SOURCE INFORMATION below:
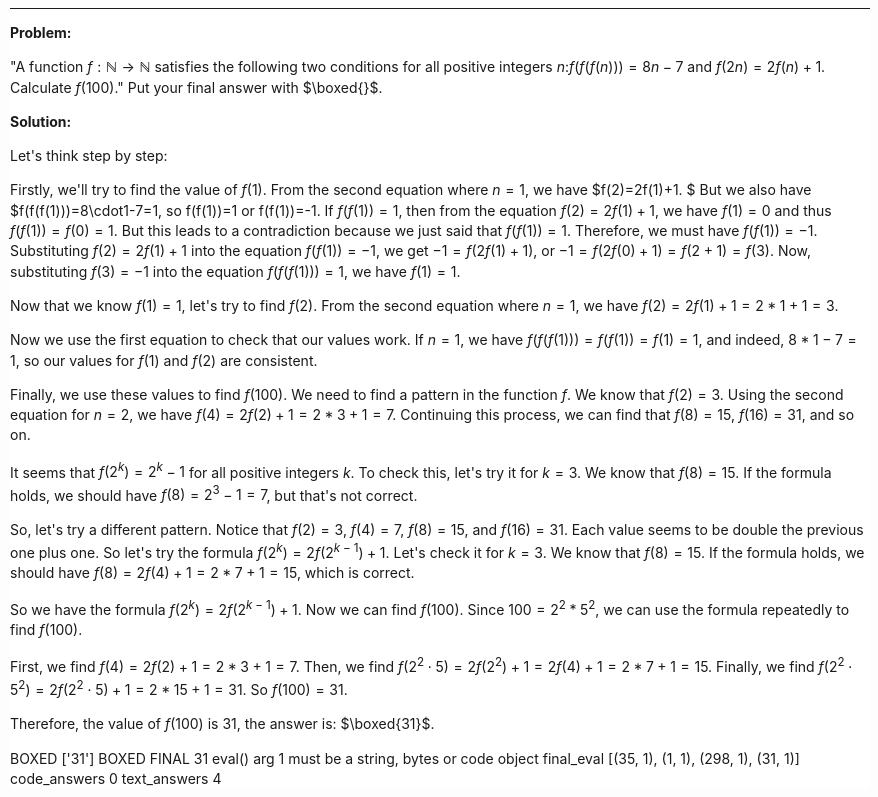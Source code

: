 
---

**Problem:** 

"A function $f: \mathbb N \to \mathbb N$ satisfies the following two conditions for all positive integers $n$:$f(f(f(n)))=8n-7$ and $f(2n)=2f(n)+1$. Calculate $f(100)$."
Put your final answer with $\boxed{}$.


**Solution:** 

Let's think step by step:


Firstly, we'll try to find the value of $f(1)$. From the second equation where $n=1$, we have $f(2)=2f(1)+1. $
But we also have $f(f(f(1)))=8\cdot1-7=1, so f(f(1))=1 or f(f(1))=-1.
If $f(f(1)) = 1$, then from the equation $f(2) = 2f(1) + 1$, we have $f(1) = 0$ and thus $f(f(1)) = f(0) = 1$. But this leads to a contradiction because we just said that $f(f(1)) = 1$. Therefore, we must have $f(f(1)) = -1$.
Substituting $f(2) = 2f(1) + 1$ into the equation $f(f(1)) = -1$, we get $-1 = f(2f(1) + 1)$, or $-1 = f(2f(0) + 1) = f(2 + 1) = f(3)$.
Now, substituting $f(3) = -1$ into the equation $f(f(f(1))) = 1$, we have $f(1) = 1$.

Now that we know $f(1) = 1$, let's try to find $f(2)$. From the second equation where $n=1$, we have $f(2) = 2f(1) + 1 = 2*1 + 1 = 3$.

Now we use the first equation to check that our values work. If $n=1$, we have $f(f(f(1))) = f(f(1)) = f(1) = 1$, and indeed, $8*1 - 7 = 1$, so our values for $f(1)$ and $f(2)$ are consistent.

Finally, we use these values to find $f(100)$. We need to find a pattern in the function $f$. We know that $f(2) = 3$. Using the second equation for $n = 2$, we have $f(4) = 2f(2) + 1 = 2*3 + 1 = 7$. Continuing this process, we can find that $f(8) = 15$, $f(16) = 31$, and so on.

It seems that $f(2^k) = 2^k - 1$ for all positive integers $k$. To check this, let's try it for $k = 3$. We know that $f(8) = 15$. If the formula holds, we should have $f(8) = 2^3 - 1 = 7$, but that's not correct. 

So, let's try a different pattern. Notice that $f(2) = 3$, $f(4) = 7$, $f(8) = 15$, and $f(16) = 31$. Each value seems to be double the previous one plus one. So let's try the formula $f(2^k) = 2f(2^{k-1}) + 1$. Let's check it for $k = 3$. We know that $f(8) = 15$. If the formula holds, we should have $f(8) = 2f(4) + 1 = 2*7 + 1 = 15$, which is correct.

So we have the formula $f(2^k) = 2f(2^{k-1}) + 1$. Now we can find $f(100)$. Since $100 = 2^2 * 5^2$, we can use the formula repeatedly to find $f(100)$.

First, we find $f(4) = 2f(2) + 1 = 2*3 + 1 = 7$. Then, we find $f(2^2 \cdot 5) = 2f(2^2) + 1 = 2f(4) + 1 = 2*7 + 1 = 15$. Finally, we find $f(2^2 \cdot 5^2) = 2f(2^2 \cdot 5) + 1 = 2*15 + 1 = 31$. So $f(100) = 31$.

Therefore, the value of $f(100)$ is $31$, the answer is: $\boxed{31}$.

BOXED ['31']
BOXED FINAL 31
eval() arg 1 must be a string, bytes or code object final_eval
[(35, 1), (1, 1), (298, 1), (31, 1)]
code_answers 0 text_answers 4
End of SOURCE INFORMATION.
TASK STATEMENT> The range runs from the line with "BOXED FINAL 31" to the last line of the entries above, both included. Restate it word for word.

FINISHED EXERCISE>
BOXED FINAL 31
eval() arg 1 must be a string, bytes or code object final_eval
[(35, 1), (1, 1), (298, 1), (31, 1)]
code_answers 0 text_answers 4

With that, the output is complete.